Top of Material provided

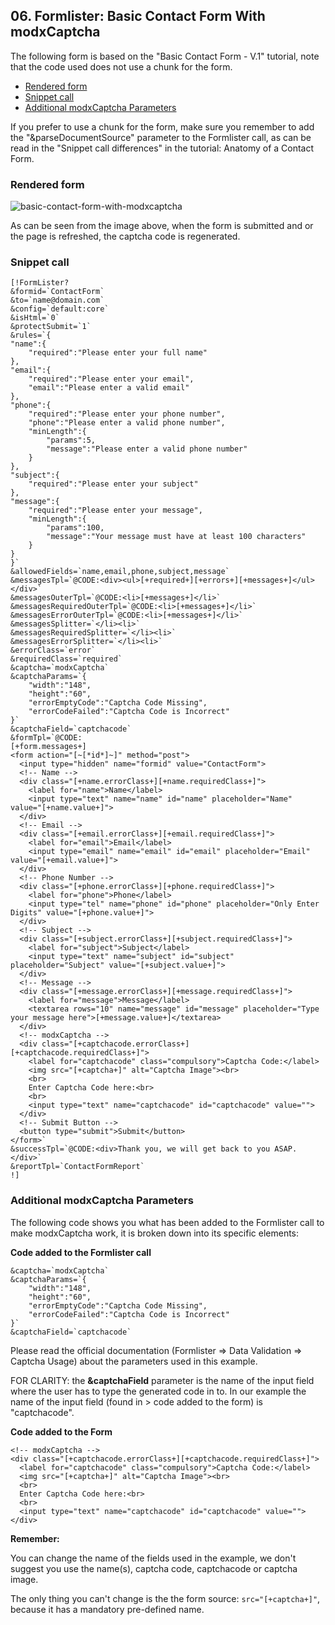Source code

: ## 06. Formlister: Basic Contact Form With modxCaptcha

The following form is based on the "Basic Contact Form - V.1" tutorial, note that the code used does not use a chunk for the form.

* [Rendered form](#rendered-form)
* [Snippet call](#snippet-call)
* [Additional modxCaptcha Parameters](#additional-modxcaptcha-parameters)

If you prefer to use a chunk for the form, make sure you remember to add the "&parseDocumentSource" parameter to the Formlister call, as can be read in the "Snippet call differences" in the tutorial: Anatomy of a Contact Form.

### Rendered form

![basic-contact-form-with-modxcaptcha](https://user-images.githubusercontent.com/1859868/111326513-e61a3800-866c-11eb-8957-ab26e821e055.jpg)

As can be seen from the image above, when the form is submitted and or the page is refreshed, the captcha code is regenerated.

### Snippet call

```
[!FormLister?
&formid=`ContactForm`
&to=`name@domain.com`
&config=`default:core`
&isHtml=`0`
&protectSubmit=`1`
&rules=`{
"name":{
    "required":"Please enter your full name"
},
"email":{
    "required":"Please enter your email",
    "email":"Please enter a valid email"
},
"phone":{
    "required":"Please enter your phone number",
    "phone":"Please enter a valid phone number",
    "minLength":{
        "params":5,
        "message":"Please enter a valid phone number"
    }
},
"subject":{
    "required":"Please enter your subject"
},
"message":{
    "required":"Please enter your message",
    "minLength":{
        "params":100,
        "message":"Your message must have at least 100 characters"
    }
}
}`
&allowedFields=`name,email,phone,subject,message`
&messagesTpl=`@CODE:<div><ul>[+required+][+errors+][+messages+]</ul></div>`
&messagesOuterTpl=`@CODE:<li>[+messages+]</li>`
&messagesRequiredOuterTpl=`@CODE:<li>[+messages+]</li>`
&messagesErrorOuterTpl=`@CODE:<li>[+messages+]</li>`
&messagesSplitter=`</li><li>`
&messagesRequiredSplitter=`</li><li>`
&messagesErrorSplitter=`</li><li>`
&errorClass=`error`
&requiredClass=`required`
&captcha=`modxCaptcha`
&captchaParams=`{
    "width":"148",
    "height":"60",
    "errorEmptyCode":"Captcha Code Missing",
    "errorCodeFailed":"Captcha Code is Incorrect"
}`
&captchaField=`captchacode`
&formTpl=`@CODE:
[+form.messages+]
<form action="[~[*id*]~]" method="post">
  <input type="hidden" name="formid" value="ContactForm">
  <!-- Name -->
  <div class="[+name.errorClass+][+name.requiredClass+]">
    <label for="name">Name</label>
    <input type="text" name="name" id="name" placeholder="Name" value="[+name.value+]">
  </div>
  <!-- Email -->
  <div class="[+email.errorClass+][+email.requiredClass+]">
    <label for="email">Email</label>
    <input type="email" name="email" id="email" placeholder="Email" value="[+email.value+]">
  </div>
  <!-- Phone Number -->
  <div class="[+phone.errorClass+][+phone.requiredClass+]">
    <label for="phone">Phone</label>
    <input type="tel" name="phone" id="phone" placeholder="Only Enter Digits" value="[+phone.value+]">
  </div>
  <!-- Subject -->
  <div class="[+subject.errorClass+][+subject.requiredClass+]">
    <label for="subject">Subject</label>
    <input type="text" name="subject" id="subject" placeholder="Subject" value="[+subject.value+]">
  </div>
  <!-- Message -->
  <div class="[+message.errorClass+][+message.requiredClass+]">
    <label for="message">Message</label>
    <textarea rows="10" name="message" id="message" placeholder="Type your message here">[+message.value+]</textarea>
  </div>
  <!-- modxCaptcha -->
  <div class="[+captchacode.errorClass+][+captchacode.requiredClass+]">
    <label for="captchacode" class="compulsory">Captcha Code:</label>
    <img src="[+captcha+]" alt="Captcha Image"><br>
    <br>
    Enter Captcha Code here:<br>
    <br>
    <input type="text" name="captchacode" id="captchacode" value="">
  </div>
  <!-- Submit Button -->
  <button type="submit">Submit</button>
</form>`
&successTpl=`@CODE:<div>Thank you, we will get back to you ASAP.</div>`
&reportTpl=`ContactFormReport`
!]
```

### Additional modxCaptcha Parameters

The following code shows you what has been added to the Formlister call to make modxCaptcha work, it is broken down into its specific elements:

**Code added to the Formlister call**

```
&captcha=`modxCaptcha`
&captchaParams=`{
    "width":"148",
    "height":"60",
    "errorEmptyCode":"Captcha Code Missing",
    "errorCodeFailed":"Captcha Code is Incorrect"
}`
&captchaField=`captchacode`
```

Please read the official documentation (Formlister => Data Validation => Captcha Usage) about the parameters used in this example.

FOR CLARITY: the **&captchaField** parameter is the name of the input field where the user has to type the generated code in to. In our example the name of the input field (found in > code added to the form) is "captchacode".

**Code added to the Form**

```
<!-- modxCaptcha -->
<div class="[+captchacode.errorClass+][+captchacode.requiredClass+]">
  <label for="captchacode" class="compulsory">Captcha Code:</label>
  <img src="[+captcha+]" alt="Captcha Image"><br>
  <br>
  Enter Captcha Code here:<br>
  <br>
  <input type="text" name="captchacode" id="captchacode" value="">
</div>
```

**Remember:**

You can change the name of the fields used in the example, we don't suggest you use the name(s), captcha code, captchacode or captcha image.

The only thing you can't change is the the form source: `src="[+captcha+]"`, because it has a mandatory pre-defined name.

Bottom of Material provided

■ **How to complete this task**
Copy out every line of the data that includes "Additional".

■ **Response to the task**
* [Additional modxCaptcha Parameters](#additional-modxcaptcha-parameters)
### Additional modxCaptcha Parameters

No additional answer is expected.